May is Asian American and Pacific Islander Heritage Month, as well as Mental Health Awareness month. Kicking off the month, UCLA Film & Television Archive and the Hollywood Foreign Press Association present “Free Chol Soo Lee” on Saturday, May 6, at 7:30 p.m. at the Billy Wilder Theatre, located inside the Hammer Museum, 10899 Wilshire Blvd., Los Angeles.

An in-person discussion will follow with filmmakers Julie Ha and Eugene Yi, activists Jai Lee Wong and Mike Suzuki of the Chol Soo Lee Defense Committee, Kirn Kim of API-RISE, and Benjamin Kang of the Korean American Student Association at UCLA. Introduction by David K. Yoo, UCLA professor of Asian American studies and history, and vice provost, Institute of American Cultures; and May Hong HaDuong, director, UCLA Film & Television Archive.

The Q&A will be moderated by UCLA student leader Charlene Tonai Din, whose father Grant Din notably is the photographer who captured an incredible image of Chol Soo Lee as he was released from prison.

Admission is free. No advance reservations. Free tickets must be obtained on a first- come, first-served basis at the box office, where seating will be assigned. Box office opens at 6:30 p.m. and doors open at 7 p.m. Parking is available under the Hammer Museum.

Screening presenters include the UCLA Asian American Studies Center along with community partners: UCLA Documentary Film Legal Clinic, UCLA Asian American Studies Department, UCLA Korean American Student Association, UCLA Luskin School of Public Affairs, and UCLA Nikkei Student Union.

In 1970s San Francisco, 20-year-old Korean immigrant Chol Soo Lee is convicted of a Chinatown gang murder he did not commit.

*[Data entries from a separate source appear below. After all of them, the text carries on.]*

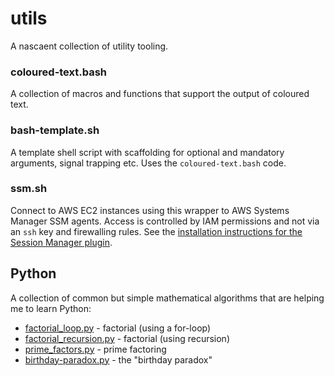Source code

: 
# utils

A nascaent collection of utility tooling.

### coloured-text.bash
A collection of macros and functions that support the output of coloured text.

### bash-template.sh
A template shell script with scaffolding for optional and mandatory arguments, signal
trapping etc. Uses the `coloured-text.bash` code.

### ssm.sh
Connect to AWS EC2 instances using this wrapper to AWS Systems Manager SSM agents. Access is controlled by
IAM permissions and not via an `ssh` key and firewalling rules.
See the [installation instructions for the Session Manager plugin](https://docs.aws.amazon.com/systems-manager/latest/userguide/session-manager-working-with-install-plugin.html).

## Python
A collection of common but simple mathematical algorithms that are helping me to learn Python:
* [factorial_loop.py](./python/factorial_loop.py) - factorial (using a for-loop)
* [factorial_recursion.py](./python/factorial_recursion.py) - factorial (using recursion)
* [prime_factors.py](./python/prime_factors.py) - prime factoring
* [birthday-paradox.py](./python/birthday-paradox.py) - the "birthday paradox"
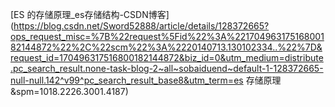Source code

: [ES 的存储原理_es存储结构-CSDN博客](https://blog.csdn.net/Sword52888/article/details/128372665?ops_request_misc=%7B%22request%5Fid%22%3A%22170496317516800182144872%22%2C%22scm%22%3A%2220140713.130102334..%22%7D&request_id=170496317516800182144872&biz_id=0&utm_medium=distribute.pc_search_result.none-task-blog-2~all~sobaiduend~default-1-128372665-null-null.142^v99^pc_search_result_base8&utm_term=es 存储原理&spm=1018.2226.3001.4187)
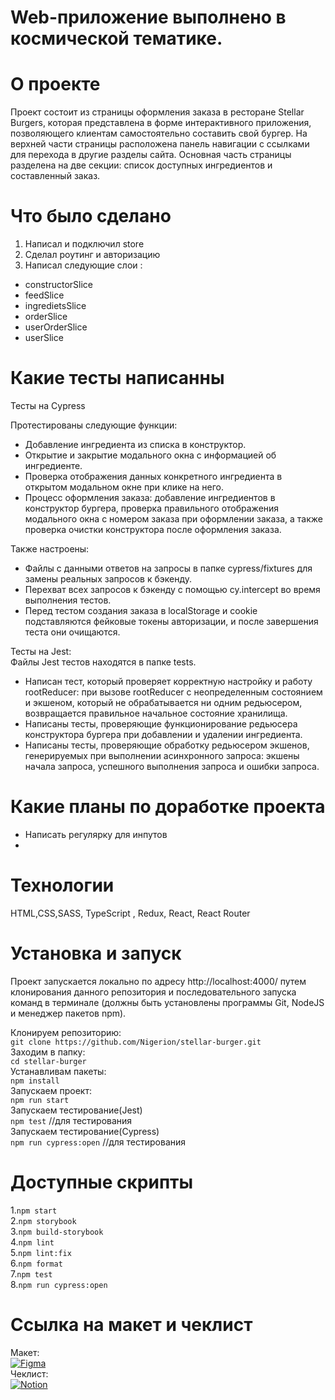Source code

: <!--# Проектная работа 11-го спринта

[Макет](<https://www.figma.com/file/vIywAvqfkOIRWGOkfOnReY/React-Fullstack_-Проектные-задачи-(3-месяца)_external_link?type=design&node-id=0-1&mode=design>)

[Чеклист](https://www.notion.so/praktikum/0527c10b723d4873aa75686bad54b32e?pvs=4)

## Этапы работы:

1. Разверните проект и ознакомьтесь с кодом. Все необходимые вам компоненты уже созданы и лежат в папке `src/components`

2. Настройте роутинг.

3. Напишите функционал запросов данных с сервера, используя `Redux` и глобальный `store`. Сами "ручки" уже прописаны и лежат в `utils/burger-api.ts`

4. Настройте авторизацию и создайте защищённые роуты.

## Важно:

Для корректной работы запросов к серверу необходимо добавить переменную BURGER_API_URL в окружение. Сама ссылка находится в файле `.env.example`.
-->

# Web-приложение выполнено в космической тематике.

# О проекте
Проект состоит из страницы оформления заказа в ресторане Stellar Burgers, которая представлена в форме интерактивного приложения, позволяющего клиентам самостоятельно составить свой бургер. На верхней части страницы расположена панель навигации с ссылками для перехода в другие разделы сайта. Основная часть страницы разделена на две секции: список доступных ингредиентов и составленный заказ.

# Что было сделано
1. Написал и подключил store<br>
2. Сделал роутинг и авторизацию<br>
3. Написал следующие слои :<br>
- constructorSlice<br>
-  feedSlice<br>
- ingredietsSlice<br>
- orderSlice<br>
- userOrderSlice<br>
- userSlice<br>


# Какие тесты написанны
Тесты на Cypress<br>

Протестированы следующие функции:<br>
- Добавление ингредиента из списка в конструктор.
- Открытие и закрытие модального окна с информацией об ингредиенте.
- Проверка отображения данных конкретного ингредиента в открытом модальном окне при клике на него.
- Процесс оформления заказа: добавление ингредиентов в конструктор бургера, проверка правильного отображения модального окна с номером заказа при оформлении заказа, а также проверка очистки конструктора после оформления заказа.

Также настроены:<br>
- Файлы с данными ответов на запросы в папке cypress/fixtures для замены реальных запросов к бэкенду.
- Перехват всех запросов к бэкенду с помощью cy.intercept во время выполнения тестов.
- Перед тестом создания заказа в localStorage и cookie подставляются фейковые токены авторизации, и после завершения теста они очищаются.<br>

Тесты на Jest:<br>
Файлы Jest тестов находятся в папке tests.
- Написан тест, который проверяет корректную настройку и работу rootReducer: при вызове rootReducer с неопределенным состоянием и экшеном, который не обрабатывается ни одним редьюсером, возвращается правильное начальное состояние хранилища.
- Написаны тесты, проверяющие функционирование редьюсера конструктора бургера при добавлении и удалении ингредиента.
- Написаны тесты, проверяющие обработку редьюсером экшенов, генерируемых при выполнении асинхронного запроса: экшены начала запроса, успешного выполнения запроса и ошибки запроса.


# Какие планы по доработке проекта
* Написать регулярку для инпутов
*
# Технологии
HTML,CSS,SASS, TypeScript , Redux, React, React Router
# Установка и запуск
Проект запускается локально по адресу http://localhost:4000/ путем клонирования данного репозитория и последовательного запуска команд в терминале (должны быть установлены программы Git, NodeJS и менеджер пакетов npm).<br>

Клонируем репозиторию:<br>
`git clone https://github.com/Nigerion/stellar-burger.git`<br>
Заходим в папку:<br>
`cd stellar-burger`<br>
Устанавливам пакеты:<br>
`npm install`<br>
Запускаем проект:<br>
`npm run start`<br>
Запускаем тестирование(Jest)<br>
`npm test` //для тестирования<br>
Запускаем тестирование(Cypress)<br>
`npm run cypress:open` //для тестирования<br>
# Доступные скрипты
1.`npm start`<br>
2.`npm storybook`<br>
3.`npm build-storybook`<br>
4.`npm lint`<br>
5.`npm lint:fix`<br>
6.`npm format`<br>
7.`npm test`<br>
8.`npm run cypress:open`<br>
# Ссылка на макет и чеклист
Макет:<br>
[![Figma](https://img.shields.io/badge/figma-%23F24E1E.svg?style=for-the-badge&logo=figma&logoColor=white)](<https://www.figma.com/file/vIywAvqfkOIRWGOkfOnReY/React-Fullstack_-Проектные-задачи-(3-месяца)_external_link?type=design&node-id=0-1&mode=design>) <br>
Чеклист:<br>
[![Notion](https://img.shields.io/badge/Notion-%23000000.svg?style=for-the-badge&logo=notion&logoColor=white)](https://www.notion.so/praktikum/0527c10b723d4873aa75686bad54b32e?pvs=4) <br>
<!-- [Макет](<https://www.figma.com/file/vIywAvqfkOIRWGOkfOnReY/React-Fullstack_-Проектные-задачи-(3-месяца)_external_link?type=design&node-id=0-1&mode=design>) 
![Figma](https://img.shields.io/badge/figma-%23F24E1E.svg?style=for-the-badge&logo=figma&logoColor=white)
[Чеклист](https://www.notion.so/praktikum/0527c10b723d4873aa75686bad54b32e?pvs=4)
![Notion](https://img.shields.io/badge/Notion-%23000000.svg?style=for-the-badge&logo=notion&logoColor=white)
-->
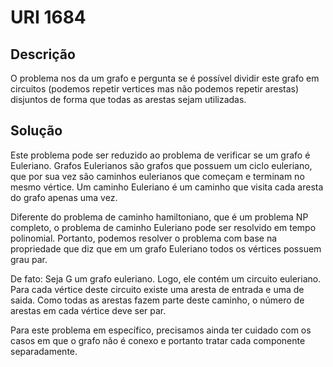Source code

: # URI 1684## DescriçãoO problema nos da um grafo e pergunta se é possível dividir este grafo em circuitos (podemos repetir vertices mas não podemos repetir arestas) disjuntos de forma que todas as arestas sejam utilizadas.## SoluçãoEste problema pode ser reduzido ao problema de verificar se um grafo é Euleriano. Grafos Eulerianos são grafos que possuem um ciclo euleriano, que por sua vez são caminhos eulerianos que começam e terminam no mesmo vértice. Um caminho Euleriano é um caminho que visita cada aresta do grafo apenas uma vez. Diferente do problema de caminho hamiltoniano, que é um problema NP completo, o problema de caminho Euleriano pode ser resolvido em tempo polinomial. Portanto, podemos resolver o problema com base na propriedade que diz que em um grafo Euleriano todos os vértices possuem grau par. De fato: Seja G um grafo euleriano. Logo, ele contém um circuito euleriano. Para cada vértice deste circuito existe uma aresta de entrada e uma de saida. Como todas as arestas fazem parte deste caminho, o número de arestas em cada vértice deve ser par. Para este problema em específico, precisamos ainda ter cuidado com os casos em que o grafo não é conexo e portanto tratar cada componente separadamente.
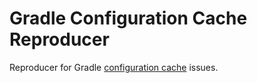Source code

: # Gradle Configuration Cache Reproducer

Reproducer for Gradle [configuration cache](https://docs.gradle.org/current/userguide/configuration_cache.html) issues.
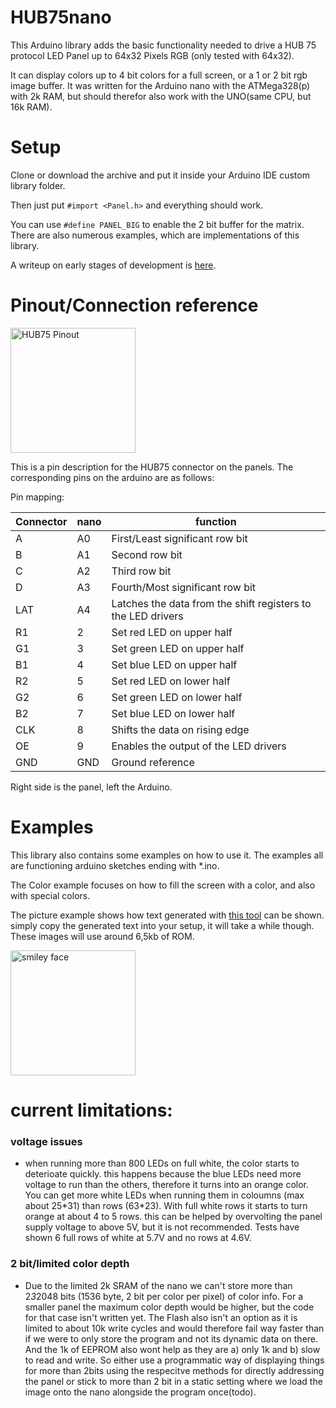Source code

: # HUB75nano
This Arduino library adds the basic functionality needed to drive a HUB 75 protocol LED Panel up to 64x32 Pixels RGB (only tested with 64x32).

It can display colors up to 4 bit colors for a full screen, or a 1 or 2 bit rgb image buffer. It was written for the Arduino nano with the ATMega328(p) with 2k RAM, but should therefor also work with the UNO(same CPU, but 16k RAM).

# Setup
Clone or download the archive and put it inside your Arduino IDE custom library folder. 

Then just put `#import <Panel.h>` and everything should work.
	
You can use `#define PANEL_BIG` to enable the 2 bit buffer for the matrix.
There are also numerous examples, which are implementations of this library.

A writeup on early stages of development is [here](https://create.arduino.cc/projecthub/CamelCaseName/running-a-32x64-rgb-led-panel-with-only-an-arduino-nano-c19385).

# Pinout/Connection reference
<img src="https://hackster.imgix.net/uploads/image/file/146124/DisplayPinout.jpg?auto=compress%2Cformat&w=740&h=555" alt="HUB75 Pinout" width="200"/>

This is a pin description for the HUB75 connector on the panels.
The corresponding pins on the arduino are as follows:

Pin mapping:

| Connector | nano | function                                                     |
| --------- | ---- | ------------------------------------------------------------ |
| A         | A0   | First/Least significant row bit                              |
| B         | A1   | Second row bit                                               |
| C         | A2   | Third row bit                                                |
| D         | A3   | Fourth/Most significant row bit                              |
| LAT       | A4   | Latches the data from the shift registers to the LED drivers |
| R1        | 2    | Set red LED on upper half                                    |
| G1        | 3    | Set green LED on upper half                                  |
| B1        | 4    | Set blue LED on upper half                                   |
| R2        | 5    | Set red LED on lower half                                    |
| G2        | 6    | Set green LED on lower half                                  |
| B2        | 7    | Set blue LED on lower half                                   |
| CLK       | 8    | Shifts the data on rising edge                               |
| OE        | 9    | Enables the output of the LED drivers                        |
| GND       | GND  | Ground reference                                             |

Right side is the panel, left the Arduino.

# Examples
This library also contains some examples on how to use it. The examples all are functioning arduino sketches ending with *.ino. 

The Color example focuses on how to fill the screen with a color, and also with special colors. 

The picture example shows how text generated with [this tool](https://www.github.com/CamelCaseName/pic2led) can be shown.
simply copy the generated text into your setup, it will take a while though. These images will use around 6,5kb of ROM.

<img src="https://i.imgur.com/Zr81xNZ.jpg" alt="smiley face" width="200"/>

# current limitations:
### voltage issues
- when running more than 800 LEDs on full white, the color starts to deterioate quickly. this happens because the blue LEDs need more voltage to run than the others, therefore it turns into an orange color. You can get more white LEDs when running them in coloumns (max about 25\*31) than rows (63\*23). With full white rows it starts to turn orange at about 4 to 5 rows. this can be helped by overvolting the panel supply voltage to above 5V, but it is not recommended. Tests have shown 6 full rows of white at 5.7V and no rows at 4.6V. 

### 2 bit/limited color depth
- Due to the limited 2k SRAM of the nano we can't store more than 2*3*2048 bits (1536 byte, 2 bit per color per pixel) of color info. For a smaller panel the maximum color depth would be higher, but the code for that case isn't written yet. The Flash also isn't an option as it is limited to about 10k write cycles and would therefore fail way faster than if we were to only store the program and not its dynamic data on there. And the 1k of EEPROM also wont help as they are a) only 1k and b) slow to read and write. So either use a programmatic way of displaying things for more than 2bits using the respecitve methods for directly addressing the panel or stick to more than 2 bit in a static setting where we load the image onto the nano alongside the program once(todo).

While Lee is serving a life sentence, a journalist takes a special interest in his case and writes a series of stories that inspire Asian Americans to rally to free him, starting a movement that unites the community like never before.

But once out, Lee struggles to live up to his newfound status as a symbol, and his demons ultimately threaten to destroy the legacy of the movement and the man himself.

Combining rich archival footage, first-hand accounts, and narration drawn from personal writings, this poignant documentary paints an intimate portrait of the complex man at the center of a movement. Highlighting the radical power of activism paired with a scathing critique of the criminal justice system, “Free Chol Soo Lee” serves as an urgent reminder that his legacy is more relevant than ever.